El médico salió a hablar conmigo. Yo estaba sentado junto a un agente de policía, el primero que había llegado a casa después de que yo llamara, ya cuando mi padre no respondía al dolor. Comía un helado mientras él me decía que no me preocupara, que mi padre se pondría bien, que únicamente había tomado unas pastillas que le habían sentado mal. Yo fingía estar asustado, pero en verdad estaba rabioso y aliviado a la vez. Podía saborear tranquilidad con cada mordisco de mi helado. Me levanté de la silla y el policía me cogió de la mano. El médico se acuclilló delante de mí y me comunicó que mi padre había muerto, que le hicieron un lavado de estómago, pero que ya era demasiado tarde. Entonces supe que aquel era el momento en el que debía bajar la cabeza y abrazar al agente que me acompañaba, así que dejé caer mi helado y lo hice. El hombre me cogió en brazos y dejó que le llorara en el hombro.

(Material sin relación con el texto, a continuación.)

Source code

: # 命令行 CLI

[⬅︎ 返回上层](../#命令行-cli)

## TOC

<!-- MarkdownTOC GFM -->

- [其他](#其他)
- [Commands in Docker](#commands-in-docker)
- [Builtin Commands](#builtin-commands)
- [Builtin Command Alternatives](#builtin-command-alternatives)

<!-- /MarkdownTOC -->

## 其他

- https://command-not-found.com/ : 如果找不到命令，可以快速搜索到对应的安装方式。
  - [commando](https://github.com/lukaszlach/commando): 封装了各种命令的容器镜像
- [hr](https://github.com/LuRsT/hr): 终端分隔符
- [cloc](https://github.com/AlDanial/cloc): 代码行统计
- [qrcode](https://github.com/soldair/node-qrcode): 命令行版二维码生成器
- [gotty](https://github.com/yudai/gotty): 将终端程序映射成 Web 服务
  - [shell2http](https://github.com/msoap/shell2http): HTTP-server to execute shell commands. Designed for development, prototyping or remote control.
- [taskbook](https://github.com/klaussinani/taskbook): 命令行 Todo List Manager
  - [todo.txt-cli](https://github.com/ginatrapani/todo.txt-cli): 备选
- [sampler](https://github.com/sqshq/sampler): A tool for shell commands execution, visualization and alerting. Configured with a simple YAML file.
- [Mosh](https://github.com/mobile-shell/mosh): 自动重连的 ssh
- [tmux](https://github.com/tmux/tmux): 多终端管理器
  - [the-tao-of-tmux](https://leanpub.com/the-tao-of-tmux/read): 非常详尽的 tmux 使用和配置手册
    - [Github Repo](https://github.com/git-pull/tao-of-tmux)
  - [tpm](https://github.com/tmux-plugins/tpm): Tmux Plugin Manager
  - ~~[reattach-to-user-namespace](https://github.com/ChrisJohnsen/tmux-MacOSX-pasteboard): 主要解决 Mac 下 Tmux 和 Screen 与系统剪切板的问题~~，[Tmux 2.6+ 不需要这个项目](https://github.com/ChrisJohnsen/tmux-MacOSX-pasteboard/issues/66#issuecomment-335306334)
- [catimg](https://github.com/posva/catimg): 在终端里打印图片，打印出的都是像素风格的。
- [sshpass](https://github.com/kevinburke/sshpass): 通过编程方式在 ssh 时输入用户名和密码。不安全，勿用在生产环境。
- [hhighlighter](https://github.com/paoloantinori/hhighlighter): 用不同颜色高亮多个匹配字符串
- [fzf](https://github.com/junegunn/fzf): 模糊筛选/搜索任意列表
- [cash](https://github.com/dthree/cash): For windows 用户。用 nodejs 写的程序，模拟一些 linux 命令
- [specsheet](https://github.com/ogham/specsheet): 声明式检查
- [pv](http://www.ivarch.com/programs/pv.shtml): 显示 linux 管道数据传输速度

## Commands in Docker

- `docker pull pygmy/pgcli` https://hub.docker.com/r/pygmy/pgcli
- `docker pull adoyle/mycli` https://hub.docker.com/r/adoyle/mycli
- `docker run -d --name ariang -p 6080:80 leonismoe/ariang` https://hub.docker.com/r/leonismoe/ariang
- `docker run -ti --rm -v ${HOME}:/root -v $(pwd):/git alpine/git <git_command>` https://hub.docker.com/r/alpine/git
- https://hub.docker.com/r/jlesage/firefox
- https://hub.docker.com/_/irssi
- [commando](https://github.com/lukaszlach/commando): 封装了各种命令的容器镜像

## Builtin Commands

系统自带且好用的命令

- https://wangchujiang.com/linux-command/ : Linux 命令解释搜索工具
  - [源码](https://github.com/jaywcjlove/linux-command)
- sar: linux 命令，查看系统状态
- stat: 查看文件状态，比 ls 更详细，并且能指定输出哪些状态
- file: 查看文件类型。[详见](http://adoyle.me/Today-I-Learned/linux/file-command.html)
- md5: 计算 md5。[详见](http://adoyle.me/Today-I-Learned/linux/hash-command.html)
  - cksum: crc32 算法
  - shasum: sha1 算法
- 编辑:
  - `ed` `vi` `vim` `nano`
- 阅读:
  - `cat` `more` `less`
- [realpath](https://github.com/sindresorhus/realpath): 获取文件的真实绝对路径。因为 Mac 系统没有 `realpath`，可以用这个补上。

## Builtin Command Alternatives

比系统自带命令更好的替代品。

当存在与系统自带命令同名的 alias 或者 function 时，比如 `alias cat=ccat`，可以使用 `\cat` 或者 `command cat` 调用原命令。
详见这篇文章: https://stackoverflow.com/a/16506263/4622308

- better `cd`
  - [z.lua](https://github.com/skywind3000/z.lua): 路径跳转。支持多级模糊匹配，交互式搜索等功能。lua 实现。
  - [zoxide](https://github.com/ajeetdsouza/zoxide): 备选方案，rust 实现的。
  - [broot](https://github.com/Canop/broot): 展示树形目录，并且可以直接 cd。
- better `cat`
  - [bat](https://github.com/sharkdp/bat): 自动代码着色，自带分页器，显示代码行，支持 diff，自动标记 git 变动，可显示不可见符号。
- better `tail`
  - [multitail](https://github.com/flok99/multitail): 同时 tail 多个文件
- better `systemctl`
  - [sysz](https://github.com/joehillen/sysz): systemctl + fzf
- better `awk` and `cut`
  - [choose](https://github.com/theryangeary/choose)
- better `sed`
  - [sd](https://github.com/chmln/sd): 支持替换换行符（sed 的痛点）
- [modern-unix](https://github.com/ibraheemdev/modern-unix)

Volví a mi casa tan sólo un día, el que sería el último día que pasaría por allí, el último día antes de ir por el resto de mi adolescencia a un orfanato a esperar que alguna familia se apiadara de aquel pobre niño al que su madre se le murió muy enferma y su padre se suicidó al poco de la muerte de su esposa, poniendo fin a una depresión que acarreaba desde hacía ya meses.

8 comentarios:

Anónimo dijo...

Me encanta!!! Quiero mas!! Bueno, a un capitulo por dia no vas mal! Pero no lo dejes!

Anónimo dijo...

Joer pobres padres! xD
Bueno como ya te dije, me gusta mucho, sigue escribiendo a este ritmo!
a ver si llegas a best seller, yo mientras te hago publi en mi flog! ;)

Anónimo dijo...

Sigo pensando que escribes muy bien,pero deberías cuidar un poco la transición entre unas situaciones y otras.De repente,el niño amigo de su hámster se dedica a torturar animalitos.El padre,de ser una buena persona,a ser un borracho y un malvado.Es un poco surrealista que mande a un niño de 7 años que le traiga algo para el dolor,y más aún que le deje meterle en la boca casi un bote entero.Pese a ello,sigo pensando que escribes de maravilla y que la historia es muy atrayente.Lo más importante es que se lee con mucha facilidad,lo cual es una muy buena señal.Me gusta mucho tu estilo,seco y directo,sin florituras ni demasiadas oraciones subordinadas.
Podría subtitularse "La forja de un escritor"jaja.
Carlos.

Anónimo dijo...

Que le pasa a ese niño??? Dios q miedo ya no se si quiero tener hijos, pero la verdad es q quiero saber más, quiero saber que pasara con eses pequeño ser tan vengativo.

Anónimo dijo...

qué cosa mala de niño...

más más más!!!

bsos

Anónimo dijo...

Vaya con el niño....

Bueno ahora nos toca esperar ;)

Anónimo dijo...

estoy enganchada....
quiero saber que apsa con el niño en el orfanato....

Anónimo dijo...

Me ha gustado mucho!!!

Y a mi el niño no me parece tan malo!!!